Section 2 of the amended statute states that it only applies prospectively; that is, it only applies to contracts entered into, extended, or renewed after the effective date of the statute ( July 1, 2007). Because, however, it applies to renewed or extended contracts, in practice, it may apply to many existing contractual arrangements.
The amendment reflects an important change in Georgia law. Under the former statute, a party could not indemnify another on a construction project for the other party’s sole negligence, but could agree to insure the solely negligent party. While many insurers have already changed their policy language in "additional insured" endorsements to purport to eliminate coverage for a "solely negligent" indemnitee or additional insured, the statutory amendment may restrict future coverage for many insureds. Presently, contracts requiring insurance for any claim "arising out of" the contractor’s or subcontractor’s work are common and typically are not deemed limited to situations involving comparative or contributory fault by both the named insured and the additional insured.

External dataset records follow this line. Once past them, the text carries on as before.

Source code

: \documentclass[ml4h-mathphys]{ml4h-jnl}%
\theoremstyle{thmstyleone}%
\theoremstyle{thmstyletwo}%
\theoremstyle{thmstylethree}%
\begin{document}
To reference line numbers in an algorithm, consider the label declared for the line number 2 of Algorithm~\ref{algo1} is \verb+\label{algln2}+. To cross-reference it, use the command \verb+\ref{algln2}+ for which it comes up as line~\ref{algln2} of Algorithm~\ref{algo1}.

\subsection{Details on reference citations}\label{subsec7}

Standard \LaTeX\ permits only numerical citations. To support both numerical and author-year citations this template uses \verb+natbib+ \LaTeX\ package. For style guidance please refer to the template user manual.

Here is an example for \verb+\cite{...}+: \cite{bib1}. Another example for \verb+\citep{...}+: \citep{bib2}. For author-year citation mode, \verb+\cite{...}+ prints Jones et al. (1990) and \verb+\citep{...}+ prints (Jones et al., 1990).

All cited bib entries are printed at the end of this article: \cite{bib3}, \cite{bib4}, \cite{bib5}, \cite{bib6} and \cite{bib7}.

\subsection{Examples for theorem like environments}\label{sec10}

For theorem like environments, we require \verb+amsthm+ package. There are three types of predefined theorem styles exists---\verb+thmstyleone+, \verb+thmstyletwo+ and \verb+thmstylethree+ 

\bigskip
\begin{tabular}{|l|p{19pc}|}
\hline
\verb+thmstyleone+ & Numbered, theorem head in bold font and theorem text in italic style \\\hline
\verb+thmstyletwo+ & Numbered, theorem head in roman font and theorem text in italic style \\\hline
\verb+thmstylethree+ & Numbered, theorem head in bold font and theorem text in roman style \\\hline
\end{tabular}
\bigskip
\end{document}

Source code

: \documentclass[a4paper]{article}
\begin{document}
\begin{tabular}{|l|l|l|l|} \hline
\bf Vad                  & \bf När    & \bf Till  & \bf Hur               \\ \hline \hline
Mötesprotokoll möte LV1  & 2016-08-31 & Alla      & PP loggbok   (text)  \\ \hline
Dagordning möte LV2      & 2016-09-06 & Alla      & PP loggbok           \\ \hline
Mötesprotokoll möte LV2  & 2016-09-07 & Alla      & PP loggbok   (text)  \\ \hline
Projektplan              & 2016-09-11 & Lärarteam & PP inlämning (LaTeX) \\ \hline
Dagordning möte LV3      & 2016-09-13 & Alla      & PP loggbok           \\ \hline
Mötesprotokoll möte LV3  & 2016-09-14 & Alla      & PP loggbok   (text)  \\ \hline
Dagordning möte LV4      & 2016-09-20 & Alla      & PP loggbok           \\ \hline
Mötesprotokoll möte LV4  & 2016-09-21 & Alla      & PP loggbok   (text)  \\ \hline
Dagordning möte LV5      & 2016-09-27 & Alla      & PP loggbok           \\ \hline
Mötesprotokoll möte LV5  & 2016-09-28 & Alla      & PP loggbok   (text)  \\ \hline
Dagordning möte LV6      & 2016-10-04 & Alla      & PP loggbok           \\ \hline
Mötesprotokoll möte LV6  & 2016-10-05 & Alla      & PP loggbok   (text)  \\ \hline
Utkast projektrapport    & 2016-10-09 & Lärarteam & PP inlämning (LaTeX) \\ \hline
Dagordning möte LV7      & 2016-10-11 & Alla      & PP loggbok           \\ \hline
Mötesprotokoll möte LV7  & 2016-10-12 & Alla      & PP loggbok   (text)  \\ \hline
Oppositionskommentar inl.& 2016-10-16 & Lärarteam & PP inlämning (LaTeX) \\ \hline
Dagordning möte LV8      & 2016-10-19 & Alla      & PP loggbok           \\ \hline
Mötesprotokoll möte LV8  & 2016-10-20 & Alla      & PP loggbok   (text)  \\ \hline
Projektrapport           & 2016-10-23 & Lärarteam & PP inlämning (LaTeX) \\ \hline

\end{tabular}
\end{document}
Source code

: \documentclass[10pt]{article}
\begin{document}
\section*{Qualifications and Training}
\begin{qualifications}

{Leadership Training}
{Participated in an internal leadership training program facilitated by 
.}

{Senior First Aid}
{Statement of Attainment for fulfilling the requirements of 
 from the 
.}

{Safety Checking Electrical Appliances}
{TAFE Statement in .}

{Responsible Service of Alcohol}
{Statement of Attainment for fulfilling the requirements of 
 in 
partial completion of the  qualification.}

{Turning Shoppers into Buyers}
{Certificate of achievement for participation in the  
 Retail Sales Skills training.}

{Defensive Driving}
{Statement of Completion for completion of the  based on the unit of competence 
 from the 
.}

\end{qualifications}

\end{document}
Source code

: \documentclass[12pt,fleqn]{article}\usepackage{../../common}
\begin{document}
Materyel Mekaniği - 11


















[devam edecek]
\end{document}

The amendment also raises important questions regarding how the statute will be applied to policies or agreements that do not specifically exclude coverage for the “sole negligence” of another. A carrier might argue, incorrectly in our view, language, such as 'arising out of, without a caveat, is overly broad and inconsistent with the amended statute. In addition, insurers and indemnitors may try to use this change in Georgia law to apply to claims submitted or contracts entered into elsewhere, but which have at least some arguable connection with Georgia.